Mindfulness-Based Stress Reduction (MBSR) is a meditation training program developed by Dr. Kabat-Zinn and colleagues at the University of Massachusetts Medical School. MBSR teaches participants to relate differently to thoughts and emotions, and continually focus the mind on the present moment to increase clarity and calmness. The program has been shown to improve psychological symptoms in patients with fibromyalgia, cancer, and multiple sclerosis, among other conditions. Researchers with the University of Maryland School of Medicine set out to assess the effect of this meditation therapy on depressive symptoms, psychological distress, general well-being, and disease activity among RA patients. Featured in the October 2007 issue of Arthritis Care & Research (http://www.interscience.wiley.com/journal/arthritiscare), their study supports the potential benefits of prescribing a course in MBSR along with the conventional course of physical and pharmacological therapy.

Recruited through community health fairs and ads in Baltimore newspapers, 63 adult RA patients were selected to participate in this novel pilot study. Averaging 54 years in age, participants were mostly female, white, married, college educated, and comfortably middle-class. None had a history of psychiatric illness, alcohol or drug addiction, or other chronic pain disorders. All patients remained under their rheumatologist's care and continued to take their routine medications throughout the study.

Through random assignment, 31 of the participants received intensive MBSR therapy, starting with an 8-week training course followed by a 4-month maintenance program. The remaining 32 participants were designated to a waitlist, agreeing to attend assessment sessions in exchange for free MBSR training after the study's end. At baseline, and again at 2 months and 6 months into the study, both groups of participants underwent psychological and rheumatological examinations. To evaluate depressive symptoms and psychological distress, researchers used the Symptom Checklist-90-Revised, a self-report questionnaire widely recognized for its reliability and validity. Overall well-being was measured by the Psychological Well-Being Scales, comprised of questions designed to gauge positive outlook and approach to coping with difficulties. RA disease status was assessed by the Disease Activity Score in 28 joints (DAS-28).
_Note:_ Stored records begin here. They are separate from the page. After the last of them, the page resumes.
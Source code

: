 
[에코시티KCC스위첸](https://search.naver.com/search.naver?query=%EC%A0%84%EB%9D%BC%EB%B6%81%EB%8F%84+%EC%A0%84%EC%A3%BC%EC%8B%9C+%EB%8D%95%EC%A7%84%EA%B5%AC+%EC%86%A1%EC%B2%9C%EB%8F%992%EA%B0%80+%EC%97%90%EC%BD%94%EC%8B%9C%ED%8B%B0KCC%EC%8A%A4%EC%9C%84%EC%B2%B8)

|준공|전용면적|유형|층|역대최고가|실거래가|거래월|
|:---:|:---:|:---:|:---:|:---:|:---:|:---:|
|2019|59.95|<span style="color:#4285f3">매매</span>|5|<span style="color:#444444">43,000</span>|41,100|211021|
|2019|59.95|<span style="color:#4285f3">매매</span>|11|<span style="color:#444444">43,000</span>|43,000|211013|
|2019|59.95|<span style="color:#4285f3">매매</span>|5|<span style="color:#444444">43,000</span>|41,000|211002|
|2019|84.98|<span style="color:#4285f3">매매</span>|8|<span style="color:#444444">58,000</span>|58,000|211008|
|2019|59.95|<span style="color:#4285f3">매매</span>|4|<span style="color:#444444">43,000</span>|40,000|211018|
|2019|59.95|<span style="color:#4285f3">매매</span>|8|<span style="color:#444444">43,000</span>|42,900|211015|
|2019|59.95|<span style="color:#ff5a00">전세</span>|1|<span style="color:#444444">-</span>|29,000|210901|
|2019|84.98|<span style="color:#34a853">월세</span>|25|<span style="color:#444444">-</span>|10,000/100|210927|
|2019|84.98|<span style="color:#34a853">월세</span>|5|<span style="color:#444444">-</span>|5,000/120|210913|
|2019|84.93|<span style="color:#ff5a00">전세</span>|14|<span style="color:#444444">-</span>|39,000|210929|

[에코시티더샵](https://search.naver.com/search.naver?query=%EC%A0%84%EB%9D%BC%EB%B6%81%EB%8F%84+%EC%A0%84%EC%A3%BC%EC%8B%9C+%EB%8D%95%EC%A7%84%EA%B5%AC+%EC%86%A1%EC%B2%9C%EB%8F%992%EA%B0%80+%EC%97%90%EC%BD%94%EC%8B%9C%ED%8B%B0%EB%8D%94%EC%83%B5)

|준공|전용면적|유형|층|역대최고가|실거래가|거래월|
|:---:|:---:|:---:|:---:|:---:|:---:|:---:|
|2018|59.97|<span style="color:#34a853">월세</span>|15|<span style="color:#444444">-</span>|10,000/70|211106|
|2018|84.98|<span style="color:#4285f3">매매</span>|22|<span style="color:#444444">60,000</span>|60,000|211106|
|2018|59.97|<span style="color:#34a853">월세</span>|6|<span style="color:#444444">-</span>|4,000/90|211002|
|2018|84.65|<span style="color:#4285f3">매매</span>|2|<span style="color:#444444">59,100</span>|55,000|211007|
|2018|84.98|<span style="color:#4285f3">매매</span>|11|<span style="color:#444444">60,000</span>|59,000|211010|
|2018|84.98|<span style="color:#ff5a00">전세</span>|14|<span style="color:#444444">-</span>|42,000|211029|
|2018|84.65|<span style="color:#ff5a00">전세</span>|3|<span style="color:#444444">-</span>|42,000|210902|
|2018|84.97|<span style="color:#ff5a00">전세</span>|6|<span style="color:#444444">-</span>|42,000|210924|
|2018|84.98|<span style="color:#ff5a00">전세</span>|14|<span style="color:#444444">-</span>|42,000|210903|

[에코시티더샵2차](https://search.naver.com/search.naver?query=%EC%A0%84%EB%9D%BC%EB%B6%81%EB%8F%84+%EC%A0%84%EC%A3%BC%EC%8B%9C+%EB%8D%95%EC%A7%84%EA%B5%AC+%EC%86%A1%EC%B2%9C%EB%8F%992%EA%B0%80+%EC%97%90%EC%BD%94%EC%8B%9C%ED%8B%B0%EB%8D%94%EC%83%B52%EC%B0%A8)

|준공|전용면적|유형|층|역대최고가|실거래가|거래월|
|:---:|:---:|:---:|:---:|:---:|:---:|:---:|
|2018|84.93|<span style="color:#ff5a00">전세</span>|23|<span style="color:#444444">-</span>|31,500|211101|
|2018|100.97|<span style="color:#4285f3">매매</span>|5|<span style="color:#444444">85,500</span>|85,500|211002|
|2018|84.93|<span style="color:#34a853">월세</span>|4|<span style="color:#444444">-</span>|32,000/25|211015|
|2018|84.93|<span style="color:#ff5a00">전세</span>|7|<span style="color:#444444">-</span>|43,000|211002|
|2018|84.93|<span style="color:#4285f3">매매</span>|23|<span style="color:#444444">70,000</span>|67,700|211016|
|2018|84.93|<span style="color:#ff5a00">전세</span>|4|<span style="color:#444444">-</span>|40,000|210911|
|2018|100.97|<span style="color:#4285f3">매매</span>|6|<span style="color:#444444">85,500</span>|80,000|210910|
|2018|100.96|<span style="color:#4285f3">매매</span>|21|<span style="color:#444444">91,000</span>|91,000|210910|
Researchers compared scores of psychological and physical disease symptoms among MBSR participants with those among controls. Overwhelming, MBSR students embraced the program and kept up their mindfulness practice throughout the followup period. After 2 months, both groups showed improvements in depressive, psychological, and emotional symptoms, with no significant benefits attributed to MBSR. By 6 months, however, gains in the control group had largely disappeared, while MBSR participants maintained or improved further in psychological outcomes. By the culmination of the study, the MBSR group achieved a significant 35 percent reduction in psychological distress. Despite this dramatic improvement, the therapy had no impact on RA disease activity, measured by the DAS-28, which takes into account number of tender or swollen joints, a blood measure of inflammation, and the patient's own report of disease status.

As the researchers acknowledge, the study had limitations, primarily its small sample size and its likely floor effect. On the strength of their backgrounds, participants might have been less vulnerable to psychological distress and depression than RA patients with fewer socioeconomic advantages, not to mention those with a history of mental illness or substance abuse. Yet, these limitations should not overshadow the positive findings and applications. “The study demonstrated that for patients with RA under routine medical supervision, an 8-week MBSR class plus a 4-month maintenance program had beneficial effects, and that it was safe and appealing to participants,” notes investigator Elizabeth Pradhan, PhD. “For doctors wishing to offer patients a complement to medical management, mindfulness meditation may offer hope for improving psychological distress and strengthening well-being in patients with RA.”